1930 British film by Basil Dean

Birds of Prey, also known in the United States as The Perfect Alibi, is a 1930 British mystery film produced and directed by Basil Dean, from a screenplay he co-wrote with A.A. Milne from Milne's play which was known as The Perfect Alibi in the United States and The Fourth Wall in the United Kingdom. The film stars Dorothy Boyd, Robert Loraine, Warwick Ward, C. Aubrey Smith, Frank Lawton, and Robert Loraine, and was produced at Beaconsfield Studios by Associated Talking Pictures.

==Plot==
At his country estate, Arthur Hilton is regaling his dinner guests with his exploits as a police officer decades earlier in Africa. He keys in a case where he had to track down a gang of three men who were suspected of a series of murders. He comes across them, but they end up capturing him. Fortunately, he was able to talk his way out of that predicament, and later tracked them down again and captured them. One was hanged for his crimes, while the other two were sentenced to twenty years in prison.

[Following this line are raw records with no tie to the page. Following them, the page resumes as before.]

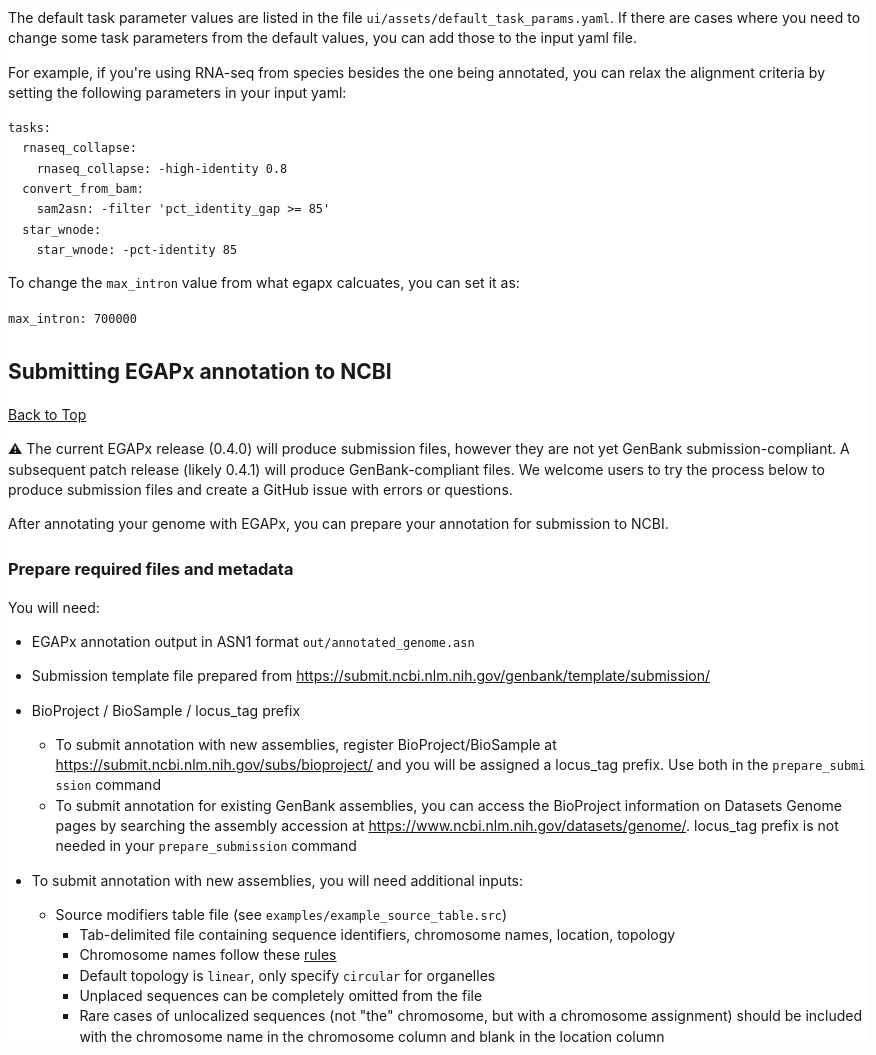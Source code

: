 The default task parameter values are listed in the file `ui/assets/default_task_params.yaml`. If there are cases where you need to change some task parameters from the default values, you can add those to the input yaml file.  

For example, if you're using RNA-seq from species besides the one being annotated, you can relax the alignment criteria by setting the following parameters in your input yaml:

```
tasks:
  rnaseq_collapse:
    rnaseq_collapse: -high-identity 0.8
  convert_from_bam:
    sam2asn: -filter 'pct_identity_gap >= 85'
  star_wnode:
    star_wnode: -pct-identity 85
```
To change the `max_intron` value from what egapx calcuates, you can set it as:
```
max_intron: 700000
```

## Submitting EGAPx annotation to NCBI
[Back to Top](#Contents)

:warning: The current EGAPx release (0.4.0) will produce submission files, however they are not yet GenBank submission-compliant. A subsequent patch release (likely 0.4.1) will produce GenBank-compliant files. We welcome users to try the process below to produce submission files and create a GitHub issue with errors or questions.

After annotating your genome with EGAPx, you can prepare your annotation for submission to NCBI.

### Prepare required files and metadata

You will need:

- EGAPx annotation output in ASN1 format `out/annotated_genome.asn` 
- Submission template file prepared from https://submit.ncbi.nlm.nih.gov/genbank/template/submission/
- BioProject / BioSample / locus_tag prefix
  - To submit annotation with new assemblies, register BioProject/BioSample at https://submit.ncbi.nlm.nih.gov/subs/bioproject/ and you will be assigned a locus_tag prefix. Use both in the `prepare_submission` command
  - To submit annotation for existing GenBank assemblies, you can access the BioProject information on Datasets Genome pages by searching the assembly accession at https://www.ncbi.nlm.nih.gov/datasets/genome/. locus_tag prefix is not needed in your `prepare_submission` command 

- To submit annotation with new assemblies, you will need additional inputs:
  - Source modifiers table file (see `examples/example_source_table.src`)
    - Tab-delimited file containing sequence identifiers, chromosome names, location, topology
    - Chromosome names follow these [rules](https://www.ncbi.nlm.nih.gov/genbank/genomesubmit/#chr_names)
    - Default topology is `linear`, only specify `circular` for organelles
    - Unplaced sequences can be completely omitted from the file
    - Rare cases of unlocalized sequences (not "the" chromosome, but with a chromosome assignment) should be included with the chromosome name in the chromosome column and blank in the location column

Little does Hilton know that two of his dinner guests, Edward Laverick and Edward Carter, are the two men he sent to prison. They have vowed revenge, and prior to dinner, they exact it, killing Hilton. However, they have planned it to look like a suicide on the part of the elderly aristocrat. Their plot initially seems successful, as the local constables who arrive to investigate the incident believe the suicide scenario.

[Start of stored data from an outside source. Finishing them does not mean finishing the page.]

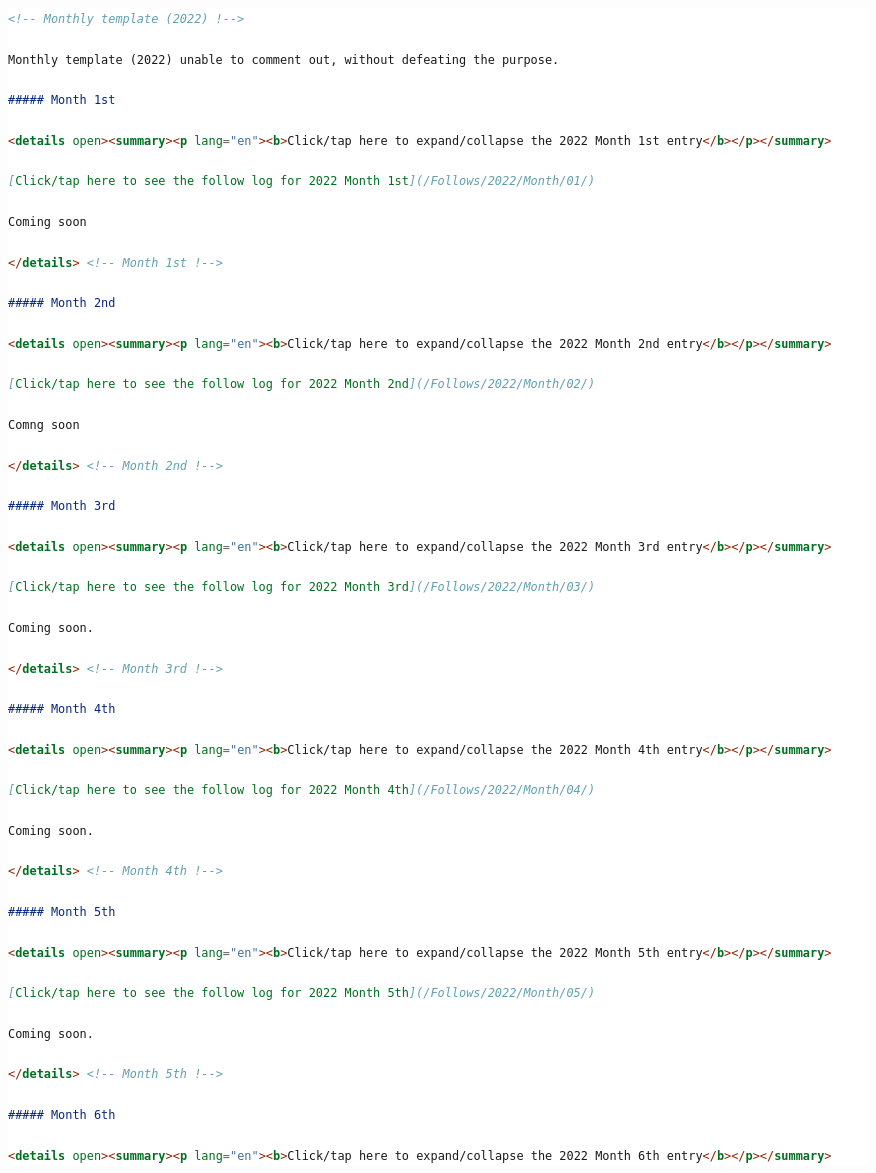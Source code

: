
 ```markdown
<!-- Monthly template (2022) !-->

Monthly template (2022) unable to comment out, without defeating the purpose.

##### Month 1st

<details open><summary><p lang="en"><b>Click/tap here to expand/collapse the 2022 Month 1st entry</b></p></summary>

[Click/tap here to see the follow log for 2022 Month 1st](/Follows/2022/Month/01/)

Coming soon

</details> <!-- Month 1st !-->

##### Month 2nd

<details open><summary><p lang="en"><b>Click/tap here to expand/collapse the 2022 Month 2nd entry</b></p></summary>

[Click/tap here to see the follow log for 2022 Month 2nd](/Follows/2022/Month/02/)

Comng soon

</details> <!-- Month 2nd !-->

##### Month 3rd

<details open><summary><p lang="en"><b>Click/tap here to expand/collapse the 2022 Month 3rd entry</b></p></summary>

[Click/tap here to see the follow log for 2022 Month 3rd](/Follows/2022/Month/03/)

Coming soon.

</details> <!-- Month 3rd !-->

##### Month 4th

<details open><summary><p lang="en"><b>Click/tap here to expand/collapse the 2022 Month 4th entry</b></p></summary>

[Click/tap here to see the follow log for 2022 Month 4th](/Follows/2022/Month/04/)

Coming soon.

</details> <!-- Month 4th !-->

##### Month 5th

<details open><summary><p lang="en"><b>Click/tap here to expand/collapse the 2022 Month 5th entry</b></p></summary>

[Click/tap here to see the follow log for 2022 Month 5th](/Follows/2022/Month/05/)

Coming soon.

</details> <!-- Month 5th !-->

##### Month 6th

<details open><summary><p lang="en"><b>Click/tap here to expand/collapse the 2022 Month 6th entry</b></p></summary>
```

Hilton's nephew, Jimmy Hilton, and his girlfriend Mollie, who also happens to be the ward of the elder Hilton, become suspicious of the story told by the two men, and begin their own investigation. Their questioning leads them to arrive at the truth, and the two murderers are apprehended.

==Cast==
- Dorothy Boyd as Mollie Cunningham
- Nigel Bruce as Major Fothergill
- Audrey Carten as Jane
- David Hawthorne as Sergeant Joe Mallet
- Ellis Jeffreys as Elizabeth Green
- Robert Loraine as Edward Pontifex Carter
- Frank Lawton as Jimmy Hilton
- Tom Reynolds as Police Constable Mallet
- C. Aubrey Smith as Arthur Hilton
- Warwick Ward as Edward Laverick
- Jack Hawkins as Alfred

(Cast list as per AFI and BFI databases)

==Reception==
Mordaunt Hall of The New York Times gave the film a mediocre review, praising several of the players, particularly Smith and Ward, while questioning the abilities of some of the other actors, such as Loraine. He felt the direction was uneven, stating the overall production, "may not be endowed with imaginative direction, but, because of the author's intriguing story and C. Aubrey Smith's excellent performance, it succeeds in being an entertaining study of a cool, calculating murderer".

==Notes==
Rupert Downing also contributed to the screenplay.

The film's art direction was by Clifford Pember.

Jack Hawkins made his screen debut in this film.

The play on which this film is based was produced in London at the Haymarket Theatre in 1928. The play, under the title, The Perfect Alibi, was produced on Broadway at the Charles Hopkins Theatre from November 1928 through July 1929.

==Bibliography==
- Low, Rachael. Filmmaking in 1930s Britain. George Allen & Unwin, 1985.
- Perry, George. Forever Ealing. Pavilion Books, 1994.
- Wood, Linda. British Films, 1927-1939. British Film Institute, 1986.